== SOURCE RECORDS
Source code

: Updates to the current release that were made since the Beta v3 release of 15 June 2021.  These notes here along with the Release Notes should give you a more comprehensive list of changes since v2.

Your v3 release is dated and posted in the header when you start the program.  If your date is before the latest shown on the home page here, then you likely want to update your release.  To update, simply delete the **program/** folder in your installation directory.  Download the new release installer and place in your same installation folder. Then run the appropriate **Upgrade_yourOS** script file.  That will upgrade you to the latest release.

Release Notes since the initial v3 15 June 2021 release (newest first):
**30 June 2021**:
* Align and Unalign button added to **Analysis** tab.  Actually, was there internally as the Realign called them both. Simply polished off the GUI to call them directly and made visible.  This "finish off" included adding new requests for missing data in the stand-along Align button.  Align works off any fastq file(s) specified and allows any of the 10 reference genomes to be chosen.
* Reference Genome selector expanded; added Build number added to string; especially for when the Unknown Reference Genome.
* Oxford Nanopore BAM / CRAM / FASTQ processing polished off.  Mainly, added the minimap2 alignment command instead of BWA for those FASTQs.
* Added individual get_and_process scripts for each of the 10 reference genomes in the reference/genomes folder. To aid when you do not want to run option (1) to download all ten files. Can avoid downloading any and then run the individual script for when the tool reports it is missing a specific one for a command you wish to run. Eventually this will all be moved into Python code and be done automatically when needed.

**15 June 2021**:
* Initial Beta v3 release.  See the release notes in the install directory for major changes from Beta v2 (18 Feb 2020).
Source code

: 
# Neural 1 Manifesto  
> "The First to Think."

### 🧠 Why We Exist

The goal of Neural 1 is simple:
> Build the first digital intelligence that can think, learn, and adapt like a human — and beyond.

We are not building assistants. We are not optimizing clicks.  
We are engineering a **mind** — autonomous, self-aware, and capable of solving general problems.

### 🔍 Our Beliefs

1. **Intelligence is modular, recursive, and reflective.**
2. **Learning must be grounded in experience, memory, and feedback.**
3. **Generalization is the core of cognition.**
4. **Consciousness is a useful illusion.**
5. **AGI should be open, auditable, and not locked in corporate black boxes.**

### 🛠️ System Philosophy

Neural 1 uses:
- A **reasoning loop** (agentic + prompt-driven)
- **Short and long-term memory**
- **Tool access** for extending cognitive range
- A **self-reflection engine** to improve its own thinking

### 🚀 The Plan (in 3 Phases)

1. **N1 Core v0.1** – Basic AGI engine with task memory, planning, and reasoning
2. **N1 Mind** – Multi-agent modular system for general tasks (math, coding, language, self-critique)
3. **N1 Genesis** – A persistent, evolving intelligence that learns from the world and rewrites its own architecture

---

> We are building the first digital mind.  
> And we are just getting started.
====
*ASSIGNED TASK*
All lines from the start of the entries through the line where "changes since v2." sits should be duplicated exactly, with nothing else in the output.

*TASK SOLUTION*
Source code

: Updates to the current release that were made since the Beta v3 release of 15 June 2021.  These notes here along with the Release Notes should give you a more comprehensive list of changes since v2.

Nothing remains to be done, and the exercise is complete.